(Stored items)
• • • • • • •
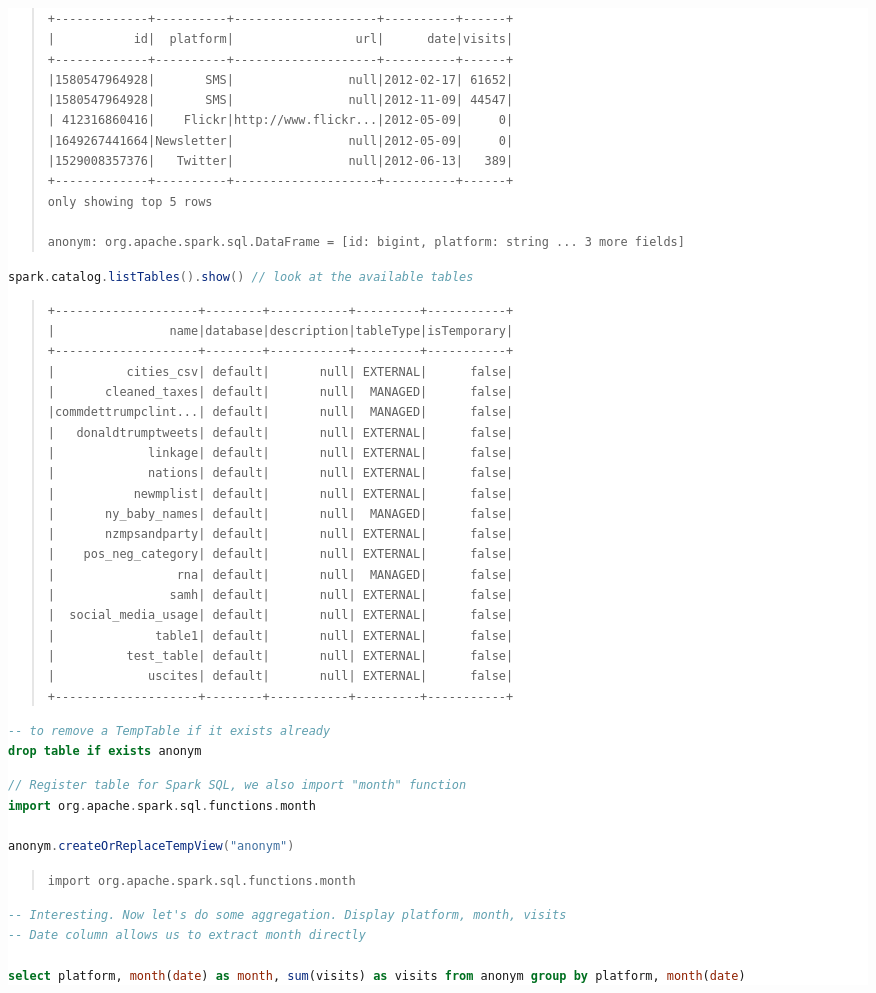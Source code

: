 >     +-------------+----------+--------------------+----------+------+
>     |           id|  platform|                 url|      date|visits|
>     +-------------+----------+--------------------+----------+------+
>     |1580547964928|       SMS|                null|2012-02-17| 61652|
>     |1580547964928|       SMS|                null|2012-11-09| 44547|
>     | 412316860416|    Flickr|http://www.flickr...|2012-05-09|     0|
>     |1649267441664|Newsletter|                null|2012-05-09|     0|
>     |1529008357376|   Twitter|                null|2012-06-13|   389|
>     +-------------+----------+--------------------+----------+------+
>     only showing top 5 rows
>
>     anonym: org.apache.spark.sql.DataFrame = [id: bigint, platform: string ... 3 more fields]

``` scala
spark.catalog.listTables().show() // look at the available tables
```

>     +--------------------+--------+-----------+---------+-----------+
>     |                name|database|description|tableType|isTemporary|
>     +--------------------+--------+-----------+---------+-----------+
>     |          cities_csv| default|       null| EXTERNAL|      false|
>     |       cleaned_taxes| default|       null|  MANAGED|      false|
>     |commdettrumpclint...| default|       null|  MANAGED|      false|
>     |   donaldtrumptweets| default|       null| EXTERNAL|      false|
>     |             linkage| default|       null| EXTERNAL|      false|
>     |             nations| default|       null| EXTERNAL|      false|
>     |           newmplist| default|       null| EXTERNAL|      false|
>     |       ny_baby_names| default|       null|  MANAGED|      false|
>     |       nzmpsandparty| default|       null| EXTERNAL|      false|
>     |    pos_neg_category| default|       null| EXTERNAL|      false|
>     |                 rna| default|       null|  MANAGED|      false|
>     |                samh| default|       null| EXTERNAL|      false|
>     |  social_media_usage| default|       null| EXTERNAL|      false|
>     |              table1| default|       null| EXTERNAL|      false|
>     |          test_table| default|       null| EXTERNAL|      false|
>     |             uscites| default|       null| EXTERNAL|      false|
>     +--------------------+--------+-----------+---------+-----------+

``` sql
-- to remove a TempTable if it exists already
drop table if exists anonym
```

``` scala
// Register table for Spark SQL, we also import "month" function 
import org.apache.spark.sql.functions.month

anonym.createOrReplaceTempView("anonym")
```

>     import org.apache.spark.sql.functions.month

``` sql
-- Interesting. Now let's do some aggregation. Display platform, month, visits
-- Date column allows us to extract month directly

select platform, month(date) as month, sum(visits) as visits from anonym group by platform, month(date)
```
• • • • • • •
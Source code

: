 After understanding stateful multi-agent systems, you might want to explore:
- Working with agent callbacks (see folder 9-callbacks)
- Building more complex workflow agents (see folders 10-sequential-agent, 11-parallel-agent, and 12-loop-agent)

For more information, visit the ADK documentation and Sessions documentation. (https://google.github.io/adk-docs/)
• • • • • • •
Task goal.
For each line of the data that includes the word "EXTERNAL", return a copy of it.

Output for this task.
>     |          cities_csv| default|       null| EXTERNAL|      false|
>     |   donaldtrumptweets| default|       null| EXTERNAL|      false|
>     |             linkage| default|       null| EXTERNAL|      false|
>     |             nations| default|       null| EXTERNAL|      false|
>     |           newmplist| default|       null| EXTERNAL|      false|
>     |       nzmpsandparty| default|       null| EXTERNAL|      false|
>     |    pos_neg_category| default|       null| EXTERNAL|      false|
>     |                samh| default|       null| EXTERNAL|      false|
>     |  social_media_usage| default|       null| EXTERNAL|      false|
>     |              table1| default|       null| EXTERNAL|      false|
>     |          test_table| default|       null| EXTERNAL|      false|
>     |             uscites| default|       null| EXTERNAL|      false|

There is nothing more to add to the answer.